#### Exercise directions:
Go through the material underneath and show every line where the string "context" occurs.

---------- Records for the exercise

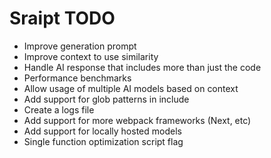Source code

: # Sraipt TODO

-   Improve generation prompt
-   Improve context to use similarity
-   Handle AI response that includes more than just the code
-   Performance benchmarks
-   Allow usage of multiple AI models based on context
-   Add support for glob patterns in include
-   Create a logs file
-   Add support for more webpack frameworks (Next, etc)
-   Add support for locally hosted models
-   Single function optimization script flag
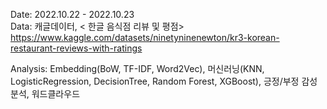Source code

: Date: 2022.10.22 - 2022.10.23<br>
Data: 캐글데이터, < 한글 음식점 리뷰 및 평점><br>
https://www.kaggle.com/datasets/ninetyninenewton/kr3-korean-restaurant-reviews-with-ratings

Analysis: Embedding(BoW, TF-IDF, Word2Vec), 머신러닝(KNN, LogisticRegression, DecisionTree, Random Forest, XGBoost), 긍정/부정 감성분석, 워드클라우드
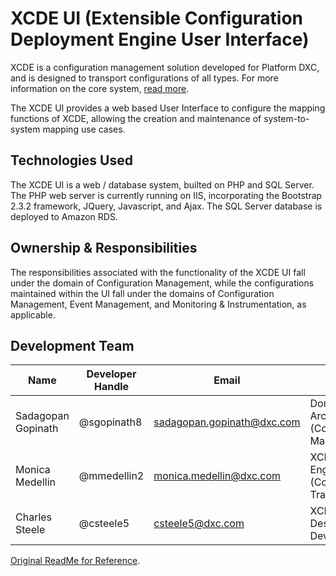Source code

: # XCDE UI (Extensible Configuration Deployment Engine User Interface)

XCDE is a configuration management solution developed for Platform DXC, and is designed to transport configurations of all types.  For more information on the core system, [read more](https://github.dxc.com/Platform-DXC/xcde/blob/master/README.md).

The XCDE UI provides a web based User Interface to configure the mapping functions of XCDE, allowing the creation and maintenance of system-to-system mapping use cases.

## Technologies Used

The XCDE UI is a web / database system, builted on PHP and SQL Server.  The PHP web server is currently running on IIS, incorporating the Bootstrap 2.3.2 framework, JQuery, Javascript, and Ajax.  The SQL Server database is deployed to Amazon RDS.

## Ownership & Responsibilities

The responsibilities associated with the functionality of the XCDE UI fall under the domain of Configuration Management, while the configurations maintained within the UI fall under the domains of Configuration Management, Event Management, and Monitoring & Instrumentation, as applicable. 

## Development Team

| Name | Developer Handle | Email | Role |
|------|------------------|-------|------|
| Sadagopan Gopinath | @sgopinath8 | sadagopan.gopinath@dxc.com | Domain Architect (Configuration Management) |
| Monica Medellin | @mmedellin2 | monica.medellin@dxc.com | XCDE Lead Engineer (Configuration Transport) |
| Charles Steele | @csteele5 | csteele5@dxc.com | XCDE UI Designer and Developer |


[Original ReadMe for Reference](https://github.dxc.com/Platform-DXC/xcde-map-ui/blob/master/README_orig.md).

--------------------

#### Reply:
-   Improve context to use similarity
-   Allow usage of multiple AI models based on context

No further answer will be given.